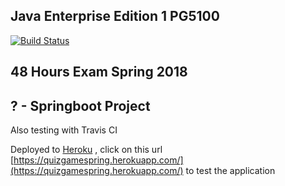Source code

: ## Java Enterprise Edition 1 PG5100

<!--- Travis CI build status banner -->
[![Build Status](https://travis-ci.com/mudasar187/Java_EE_48hrs_Exam.svg?token=v251k9AGWGPGijfDozX8&branch=master)](https://travis-ci.com/mudasar187/Java_EE_48hrs_Exam)

## 48 Hours Exam Spring 2018

## ? - Springboot Project


Also testing with Travis CI

Deployed to [Heroku](https://www.heroku.com/) , click on this url [https://quizgamespring.herokuapp.com/](https://quizgamespring.herokuapp.com/) to test the application

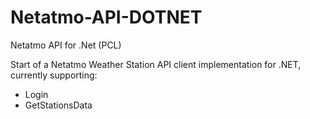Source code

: # Netatmo-API-DOTNET
Netatmo API for .Net (PCL)

Start of a Netatmo Weather Station API client implementation for .NET, currently supporting:
- Login
- GetStationsData

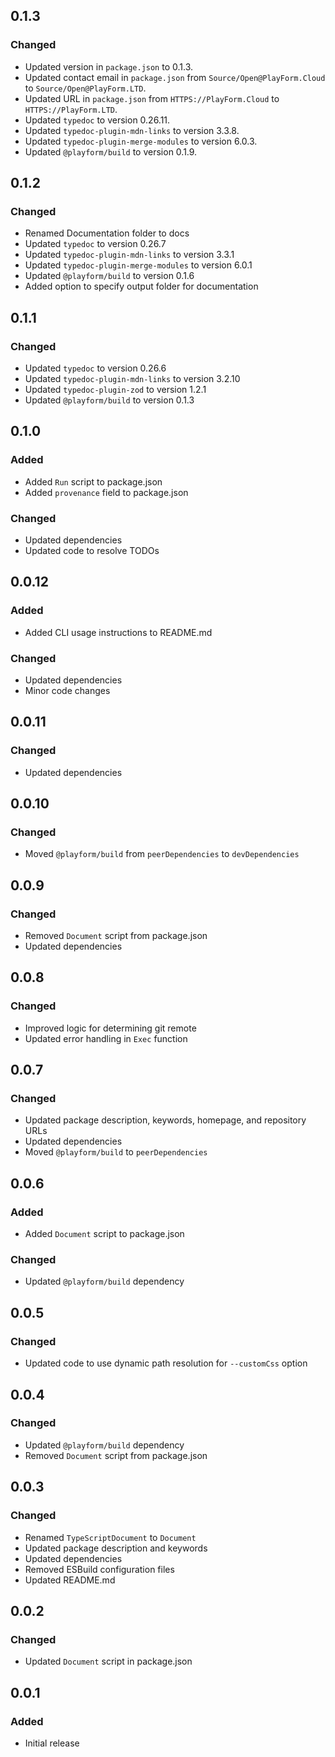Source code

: ## 0.1.3

### Changed

-   Updated version in `package.json` to 0.1.3.
-   Updated contact email in `package.json` from `Source/Open@PlayForm.Cloud` to
    `Source/Open@PlayForm.LTD`.
-   Updated URL in `package.json` from `HTTPS://PlayForm.Cloud` to
    `HTTPS://PlayForm.LTD`.
-   Updated `typedoc` to version 0.26.11.
-   Updated `typedoc-plugin-mdn-links` to version 3.3.8.
-   Updated `typedoc-plugin-merge-modules` to version 6.0.3.
-   Updated `@playform/build` to version 0.1.9.

## 0.1.2

### Changed

-   Renamed Documentation folder to docs
-   Updated `typedoc` to version 0.26.7
-   Updated `typedoc-plugin-mdn-links` to version 3.3.1
-   Updated `typedoc-plugin-merge-modules` to version 6.0.1
-   Updated `@playform/build` to version 0.1.6
-   Added option to specify output folder for documentation

## 0.1.1

### Changed

-   Updated `typedoc` to version 0.26.6
-   Updated `typedoc-plugin-mdn-links` to version 3.2.10
-   Updated `typedoc-plugin-zod` to version 1.2.1
-   Updated `@playform/build` to version 0.1.3

## 0.1.0

### Added

-   Added `Run` script to package.json
-   Added `provenance` field to package.json

### Changed

-   Updated dependencies
-   Updated code to resolve TODOs

## 0.0.12

### Added

-   Added CLI usage instructions to README.md

### Changed

-   Updated dependencies
-   Minor code changes

## 0.0.11

### Changed

-   Updated dependencies

## 0.0.10

### Changed

-   Moved `@playform/build` from `peerDependencies` to `devDependencies`

## 0.0.9

### Changed

-   Removed `Document` script from package.json
-   Updated dependencies

## 0.0.8

### Changed

-   Improved logic for determining git remote
-   Updated error handling in `Exec` function

## 0.0.7

### Changed

-   Updated package description, keywords, homepage, and repository URLs
-   Updated dependencies
-   Moved `@playform/build` to `peerDependencies`

## 0.0.6

### Added

-   Added `Document` script to package.json

### Changed

-   Updated `@playform/build` dependency

## 0.0.5

### Changed

-   Updated code to use dynamic path resolution for `--customCss` option

## 0.0.4

### Changed

-   Updated `@playform/build` dependency
-   Removed `Document` script from package.json

## 0.0.3

### Changed

-   Renamed `TypeScriptDocument` to `Document`
-   Updated package description and keywords
-   Updated dependencies
-   Removed ESBuild configuration files
-   Updated README.md

## 0.0.2

### Changed

-   Updated `Document` script in package.json

## 0.0.1

### Added

-   Initial release
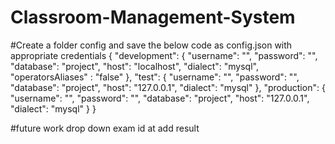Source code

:# Classroom-Management-System

#Create a folder config and save the below code as config.json with appropriate credentials
{
    "development": {
      "username": "",
      "password": "",
      "database": "project",
      "host": "localhost",
      "dialect": "mysql",
      "operatorsAliases" : "false" 
    },
    "test": {
      "username": "",
      "password": "",
      "database": "project",
      "host": "127.0.0.1",
      "dialect": "mysql"
    },
    "production": {
      "username": "",
      "password": "",
      "database": "project",
      "host": "127.0.0.1",
      "dialect": "mysql"
    }
  }
  
#future work
drop down exam id at add result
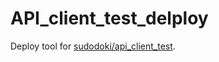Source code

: API_client_test_delploy
=======================

Deploy tool for [sudodoki/api_client_test](https://github.com/sudodoki/api_client_test).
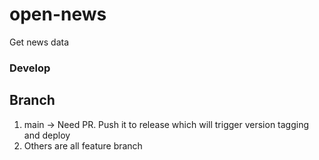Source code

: # open-news
Get news data


### Develop
## Branch
1. main -> Need PR. Push it to release which will trigger version tagging and deploy 
2. Others are all feature branch
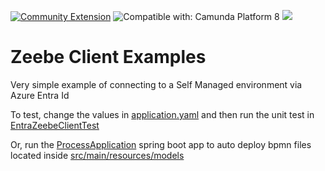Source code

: [![Community Extension](https://img.shields.io/badge/Community%20Extension-An%20open%20source%20community%20maintained%20project-FF4700)](https://github.com/camunda-community-hub/community)
![Compatible with: Camunda Platform 8](https://img.shields.io/badge/Compatible%20with-Camunda%20Platform%208-0072Ce)
[![](https://img.shields.io/badge/Lifecycle-Incubating-blue)](https://github.com/Camunda-Community-Hub/community/blob/main/extension-lifecycle.md#incubating-)

# Zeebe Client Examples

Very simple example of connecting to a Self Managed environment via Azure Entra Id

To test, change the values in [application.yaml](src/main/resources/application.yaml) and then run the unit test in [EntraZeebeClientTest](src/test/java/org/example/camunda/process/solution/EntraZeebeClientTest.java)

Or, run the [ProcessApplication](src/main/java/org/example/camunda/process/solution/ProcessApplication.java) spring boot app to auto deploy bpmn files located inside [src/main/resources/models](src/main/resources/models)



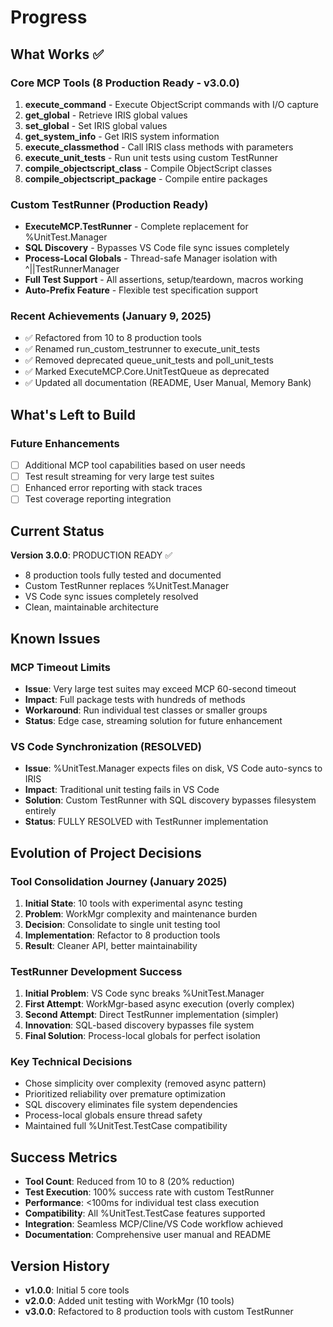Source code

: # Progress

## What Works ✅

### Core MCP Tools (8 Production Ready - v3.0.0)
1. **execute_command** - Execute ObjectScript commands with I/O capture
2. **get_global** - Retrieve IRIS global values  
3. **set_global** - Set IRIS global values
4. **get_system_info** - Get IRIS system information
5. **execute_classmethod** - Call IRIS class methods with parameters
6. **execute_unit_tests** - Run unit tests using custom TestRunner
7. **compile_objectscript_class** - Compile ObjectScript classes
8. **compile_objectscript_package** - Compile entire packages

### Custom TestRunner (Production Ready)
- **ExecuteMCP.TestRunner** - Complete replacement for %UnitTest.Manager
- **SQL Discovery** - Bypasses VS Code file sync issues completely
- **Process-Local Globals** - Thread-safe Manager isolation with ^||TestRunnerManager
- **Full Test Support** - All assertions, setup/teardown, macros working
- **Auto-Prefix Feature** - Flexible test specification support

### Recent Achievements (January 9, 2025)
- ✅ Refactored from 10 to 8 production tools
- ✅ Renamed run_custom_testrunner to execute_unit_tests
- ✅ Removed deprecated queue_unit_tests and poll_unit_tests
- ✅ Marked ExecuteMCP.Core.UnitTestQueue as deprecated
- ✅ Updated all documentation (README, User Manual, Memory Bank)

## What's Left to Build

### Future Enhancements
- [ ] Additional MCP tool capabilities based on user needs
- [ ] Test result streaming for very large test suites
- [ ] Enhanced error reporting with stack traces
- [ ] Test coverage reporting integration

## Current Status

**Version 3.0.0**: PRODUCTION READY ✅
- 8 production tools fully tested and documented
- Custom TestRunner replaces %UnitTest.Manager
- VS Code sync issues completely resolved
- Clean, maintainable architecture

## Known Issues

### MCP Timeout Limits
- **Issue**: Very large test suites may exceed MCP 60-second timeout
- **Impact**: Full package tests with hundreds of methods
- **Workaround**: Run individual test classes or smaller groups
- **Status**: Edge case, streaming solution for future enhancement

### VS Code Synchronization (RESOLVED)
- **Issue**: %UnitTest.Manager expects files on disk, VS Code auto-syncs to IRIS
- **Impact**: Traditional unit testing fails in VS Code
- **Solution**: Custom TestRunner with SQL discovery bypasses filesystem entirely
- **Status**: FULLY RESOLVED with TestRunner implementation

## Evolution of Project Decisions

### Tool Consolidation Journey (January 2025)
1. **Initial State**: 10 tools with experimental async testing
2. **Problem**: WorkMgr complexity and maintenance burden
3. **Decision**: Consolidate to single unit testing tool
4. **Implementation**: Refactor to 8 production tools
5. **Result**: Cleaner API, better maintainability

### TestRunner Development Success
1. **Initial Problem**: VS Code sync breaks %UnitTest.Manager
2. **First Attempt**: WorkMgr-based async execution (overly complex)
3. **Second Attempt**: Direct TestRunner implementation (simpler)
4. **Innovation**: SQL-based discovery bypasses file system
5. **Final Solution**: Process-local globals for perfect isolation

### Key Technical Decisions
- Chose simplicity over complexity (removed async pattern)
- Prioritized reliability over premature optimization
- SQL discovery eliminates file system dependencies
- Process-local globals ensure thread safety
- Maintained full %UnitTest.TestCase compatibility

## Success Metrics
- **Tool Count**: Reduced from 10 to 8 (20% reduction)
- **Test Execution**: 100% success rate with custom TestRunner
- **Performance**: <100ms for individual test class execution
- **Compatibility**: All %UnitTest.TestCase features supported
- **Integration**: Seamless MCP/Cline/VS Code workflow achieved
- **Documentation**: Comprehensive user manual and README

## Version History
- **v1.0.0**: Initial 5 core tools
- **v2.0.0**: Added unit testing with WorkMgr (10 tools)
- **v3.0.0**: Refactored to 8 production tools with custom TestRunner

▶ [Brief]
Starting from the line that contains "- **v2.0.0**: Added", reproduce each line of the data exactly through the last one.

▶ [Your response]
- **v2.0.0**: Added unit testing with WorkMgr (10 tools)
- **v3.0.0**: Refactored to 8 production tools with custom TestRunner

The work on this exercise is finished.